Sunday, April 29, 2012

It's been 2 months

It's been 2 months since I said goodbye to Baby A.  I can't believe how time has flown by.  I truly believe that I have gone through this for a reason.  That by going through this, I am stronger.  It is funny how one loss can hurt more than another.  My previous loss, I had only known for 2 days that I was pregnant (I had probably already lost the baby by the time I found out).  That loss didn't hurt as much.  Don't get me wrong, it hurt, it just seems like it hurt less than this one.  I don't think that you ever get over a loss, but you learn how to live with it (so to speak).  You heal, not only your body, but your mind.  I do believe that having faith helps as well.  While I do not believe in "God", I do believe there is a higher power and I call him/her the Creator.  I believe with all my heart that during my time of need he/she was with me and that he/she helped me through it and still is.

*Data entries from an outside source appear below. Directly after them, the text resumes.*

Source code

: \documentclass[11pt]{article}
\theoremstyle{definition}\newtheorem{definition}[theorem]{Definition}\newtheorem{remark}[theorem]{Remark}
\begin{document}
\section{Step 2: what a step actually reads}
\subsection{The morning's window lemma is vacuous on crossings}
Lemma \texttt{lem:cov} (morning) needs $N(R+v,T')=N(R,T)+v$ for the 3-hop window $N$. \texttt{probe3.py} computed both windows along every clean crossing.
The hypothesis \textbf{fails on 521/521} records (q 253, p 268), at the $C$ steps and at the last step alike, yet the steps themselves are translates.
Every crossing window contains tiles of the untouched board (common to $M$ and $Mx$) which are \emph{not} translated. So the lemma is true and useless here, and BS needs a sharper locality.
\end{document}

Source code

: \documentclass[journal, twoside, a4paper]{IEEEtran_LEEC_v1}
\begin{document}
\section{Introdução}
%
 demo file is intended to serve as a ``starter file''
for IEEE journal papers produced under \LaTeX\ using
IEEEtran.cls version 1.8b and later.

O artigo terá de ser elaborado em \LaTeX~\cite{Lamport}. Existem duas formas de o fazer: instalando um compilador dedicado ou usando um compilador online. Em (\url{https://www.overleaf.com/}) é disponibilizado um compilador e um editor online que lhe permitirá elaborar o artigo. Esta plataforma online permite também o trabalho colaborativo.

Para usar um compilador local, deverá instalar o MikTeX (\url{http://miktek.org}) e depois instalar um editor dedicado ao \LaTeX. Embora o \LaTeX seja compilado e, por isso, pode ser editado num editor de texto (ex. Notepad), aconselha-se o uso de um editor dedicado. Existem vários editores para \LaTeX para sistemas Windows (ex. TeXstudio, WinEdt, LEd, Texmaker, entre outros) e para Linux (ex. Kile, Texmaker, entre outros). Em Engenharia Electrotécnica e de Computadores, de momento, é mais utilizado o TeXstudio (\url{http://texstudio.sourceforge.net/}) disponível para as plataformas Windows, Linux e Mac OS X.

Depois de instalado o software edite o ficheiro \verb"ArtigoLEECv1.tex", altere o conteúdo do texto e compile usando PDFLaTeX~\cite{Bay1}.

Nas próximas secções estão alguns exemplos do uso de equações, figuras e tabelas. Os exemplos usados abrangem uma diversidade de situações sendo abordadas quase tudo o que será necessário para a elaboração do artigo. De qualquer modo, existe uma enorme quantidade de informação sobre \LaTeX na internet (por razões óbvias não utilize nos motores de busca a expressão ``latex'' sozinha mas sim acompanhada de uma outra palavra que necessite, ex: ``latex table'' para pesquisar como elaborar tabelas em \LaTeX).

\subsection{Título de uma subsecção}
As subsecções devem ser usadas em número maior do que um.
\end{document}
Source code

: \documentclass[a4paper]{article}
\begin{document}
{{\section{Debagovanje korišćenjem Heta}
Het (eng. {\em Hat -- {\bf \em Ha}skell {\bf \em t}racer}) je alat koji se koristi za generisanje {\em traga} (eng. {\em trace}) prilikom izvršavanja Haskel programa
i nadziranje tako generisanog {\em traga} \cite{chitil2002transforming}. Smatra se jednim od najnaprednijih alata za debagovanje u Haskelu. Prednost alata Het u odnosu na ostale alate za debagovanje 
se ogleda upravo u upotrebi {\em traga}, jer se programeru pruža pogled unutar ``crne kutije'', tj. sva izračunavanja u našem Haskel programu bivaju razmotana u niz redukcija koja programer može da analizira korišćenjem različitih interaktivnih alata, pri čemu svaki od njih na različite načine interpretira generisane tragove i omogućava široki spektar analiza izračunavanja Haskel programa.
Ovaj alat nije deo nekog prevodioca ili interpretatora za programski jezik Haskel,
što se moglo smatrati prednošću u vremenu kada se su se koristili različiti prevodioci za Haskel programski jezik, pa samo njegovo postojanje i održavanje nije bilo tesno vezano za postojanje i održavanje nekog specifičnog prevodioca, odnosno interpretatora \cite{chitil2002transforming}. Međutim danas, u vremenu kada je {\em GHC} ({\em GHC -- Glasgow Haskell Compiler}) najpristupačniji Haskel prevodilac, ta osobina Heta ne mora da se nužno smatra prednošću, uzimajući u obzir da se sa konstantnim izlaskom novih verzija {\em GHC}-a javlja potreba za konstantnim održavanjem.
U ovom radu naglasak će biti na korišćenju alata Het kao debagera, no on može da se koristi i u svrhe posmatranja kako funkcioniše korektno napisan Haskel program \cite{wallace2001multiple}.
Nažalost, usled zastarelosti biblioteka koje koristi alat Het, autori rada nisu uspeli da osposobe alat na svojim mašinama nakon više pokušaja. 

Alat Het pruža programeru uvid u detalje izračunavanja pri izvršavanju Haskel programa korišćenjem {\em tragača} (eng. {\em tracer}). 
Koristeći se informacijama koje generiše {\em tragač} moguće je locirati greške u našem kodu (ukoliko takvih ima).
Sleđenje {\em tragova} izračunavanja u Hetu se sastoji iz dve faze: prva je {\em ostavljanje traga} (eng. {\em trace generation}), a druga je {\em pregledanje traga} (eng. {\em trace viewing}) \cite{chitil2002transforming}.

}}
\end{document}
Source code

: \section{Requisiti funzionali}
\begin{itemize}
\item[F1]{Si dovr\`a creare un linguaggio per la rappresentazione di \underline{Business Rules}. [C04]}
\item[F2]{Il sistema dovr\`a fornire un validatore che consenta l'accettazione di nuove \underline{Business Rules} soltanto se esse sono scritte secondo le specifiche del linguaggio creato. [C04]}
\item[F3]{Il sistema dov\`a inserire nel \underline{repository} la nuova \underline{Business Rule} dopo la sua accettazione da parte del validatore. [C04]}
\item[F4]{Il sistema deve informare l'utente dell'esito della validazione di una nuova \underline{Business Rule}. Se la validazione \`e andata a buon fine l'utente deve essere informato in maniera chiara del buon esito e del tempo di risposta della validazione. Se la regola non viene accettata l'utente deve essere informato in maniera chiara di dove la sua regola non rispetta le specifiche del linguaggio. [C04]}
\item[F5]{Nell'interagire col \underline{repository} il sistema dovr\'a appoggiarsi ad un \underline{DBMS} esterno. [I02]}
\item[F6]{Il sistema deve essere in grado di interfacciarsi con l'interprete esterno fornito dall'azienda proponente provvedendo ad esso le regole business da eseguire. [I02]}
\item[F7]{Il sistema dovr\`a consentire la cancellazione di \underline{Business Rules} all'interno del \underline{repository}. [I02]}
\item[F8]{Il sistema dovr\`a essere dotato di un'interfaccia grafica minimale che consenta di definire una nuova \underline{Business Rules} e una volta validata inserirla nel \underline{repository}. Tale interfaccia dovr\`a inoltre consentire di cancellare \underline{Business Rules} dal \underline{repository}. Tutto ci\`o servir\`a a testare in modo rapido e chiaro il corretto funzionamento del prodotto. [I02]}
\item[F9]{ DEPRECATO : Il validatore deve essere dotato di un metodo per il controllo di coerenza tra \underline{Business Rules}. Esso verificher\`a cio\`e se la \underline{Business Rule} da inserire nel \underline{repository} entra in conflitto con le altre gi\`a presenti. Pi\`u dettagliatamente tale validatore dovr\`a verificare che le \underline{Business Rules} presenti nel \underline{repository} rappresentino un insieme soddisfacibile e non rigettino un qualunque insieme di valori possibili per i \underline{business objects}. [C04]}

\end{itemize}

Other things in my life have gotten me very down lately.  I have been depressed.  I have been anxious.  Maybe it still has to do with my D&C, it has been 2 weeks now.  Maybe my hormones are still leveling off.  Who knows.  All I know is I look at my 2 boys every day and thank the Creator that I was allowed to be their mother and I will get to watch them grow up and have kids of their own.  Even if I do or do not have more children, I will always have my boys as well as my 3 angels watching over me and for that I give thanks every day!!

Life otherwise, continues to go on.  Ry is learning how to sign at "school" and I am so pleased that this time he is catching on.  I tried when he was smaller and he wanted nothing to do with it.  He is still my little baby though and wants Mommy if he gets a boo-boo.  Timmothy is happy to be back at school after being off for Spring Break, but the funny part is he is already counting down to the end of the school year.